___ DATA FOR PROCESSING
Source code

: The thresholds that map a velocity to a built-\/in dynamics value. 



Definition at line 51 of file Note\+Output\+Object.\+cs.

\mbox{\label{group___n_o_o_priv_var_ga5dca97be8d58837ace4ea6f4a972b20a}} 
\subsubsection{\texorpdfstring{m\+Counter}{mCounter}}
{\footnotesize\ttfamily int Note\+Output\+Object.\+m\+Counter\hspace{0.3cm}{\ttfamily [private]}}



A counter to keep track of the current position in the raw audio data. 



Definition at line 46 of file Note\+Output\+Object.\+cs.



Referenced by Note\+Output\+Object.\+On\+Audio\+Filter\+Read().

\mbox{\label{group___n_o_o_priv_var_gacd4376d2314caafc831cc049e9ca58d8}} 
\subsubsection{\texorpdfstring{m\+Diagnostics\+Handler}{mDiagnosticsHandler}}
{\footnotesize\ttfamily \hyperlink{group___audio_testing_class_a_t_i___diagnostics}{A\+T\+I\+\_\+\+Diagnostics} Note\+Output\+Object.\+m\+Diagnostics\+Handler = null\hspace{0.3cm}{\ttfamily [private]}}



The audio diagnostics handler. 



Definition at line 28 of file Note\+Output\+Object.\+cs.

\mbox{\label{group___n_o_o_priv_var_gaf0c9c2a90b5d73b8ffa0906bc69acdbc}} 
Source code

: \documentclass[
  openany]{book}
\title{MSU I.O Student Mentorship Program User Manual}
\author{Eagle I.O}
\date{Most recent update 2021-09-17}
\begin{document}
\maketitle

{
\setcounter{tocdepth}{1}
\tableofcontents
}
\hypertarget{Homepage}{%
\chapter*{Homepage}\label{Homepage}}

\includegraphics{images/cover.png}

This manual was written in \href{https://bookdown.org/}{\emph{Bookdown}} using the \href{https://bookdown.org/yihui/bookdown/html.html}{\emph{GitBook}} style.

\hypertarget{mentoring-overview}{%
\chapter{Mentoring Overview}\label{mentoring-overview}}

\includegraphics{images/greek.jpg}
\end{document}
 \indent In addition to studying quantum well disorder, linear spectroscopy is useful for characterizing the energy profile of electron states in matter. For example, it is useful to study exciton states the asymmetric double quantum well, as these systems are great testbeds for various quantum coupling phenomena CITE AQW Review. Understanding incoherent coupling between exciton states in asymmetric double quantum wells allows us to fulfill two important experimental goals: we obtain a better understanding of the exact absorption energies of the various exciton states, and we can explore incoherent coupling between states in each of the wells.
______
#### EXERCISE DESCRIPTION
Copy out each record exactly as given, omitting none.

#### WORKED SOLUTION
Source code

: The thresholds that map a velocity to a built-\/in dynamics value. 



Definition at line 51 of file Note\+Output\+Object.\+cs.

\mbox{\label{group___n_o_o_priv_var_ga5dca97be8d58837ace4ea6f4a972b20a}} 
\subsubsection{\texorpdfstring{m\+Counter}{mCounter}}
{\footnotesize\ttfamily int Note\+Output\+Object.\+m\+Counter\hspace{0.3cm}{\ttfamily [private]}}



A counter to keep track of the current position in the raw audio data. 



Definition at line 46 of file Note\+Output\+Object.\+cs.



Referenced by Note\+Output\+Object.\+On\+Audio\+Filter\+Read().

\mbox{\label{group___n_o_o_priv_var_gacd4376d2314caafc831cc049e9ca58d8}} 
\subsubsection{\texorpdfstring{m\+Diagnostics\+Handler}{mDiagnosticsHandler}}
{\footnotesize\ttfamily \hyperlink{group___audio_testing_class_a_t_i___diagnostics}{A\+T\+I\+\_\+\+Diagnostics} Note\+Output\+Object.\+m\+Diagnostics\+Handler = null\hspace{0.3cm}{\ttfamily [private]}}



The audio diagnostics handler. 



Definition at line 28 of file Note\+Output\+Object.\+cs.

\mbox{\label{group___n_o_o_priv_var_gaf0c9c2a90b5d73b8ffa0906bc69acdbc}} 
Source code

: \documentclass[
  openany]{book}
\title{MSU I.O Student Mentorship Program User Manual}
\author{Eagle I.O}
\date{Most recent update 2021-09-17}
\begin{document}
\maketitle

{
\setcounter{tocdepth}{1}
\tableofcontents
}
\hypertarget{Homepage}{%
\chapter*{Homepage}\label{Homepage}}

\includegraphics{images/cover.png}

This manual was written in \href{https://bookdown.org/}{\emph{Bookdown}} using the \href{https://bookdown.org/yihui/bookdown/html.html}{\emph{GitBook}} style.

\hypertarget{mentoring-overview}{%
\chapter{Mentoring Overview}\label{mentoring-overview}}

\includegraphics{images/greek.jpg}
\end{document}
 \indent In addition to studying quantum well disorder, linear spectroscopy is useful for characterizing the energy profile of electron states in matter. For example, it is useful to study exciton states the asymmetric double quantum well, as these systems are great testbeds for various quantum coupling phenomena CITE AQW Review. Understanding incoherent coupling between exciton states in asymmetric double quantum wells allows us to fulfill two important experimental goals: we obtain a better understanding of the exact absorption energies of the various exciton states, and we can explore incoherent coupling between states in each of the wells.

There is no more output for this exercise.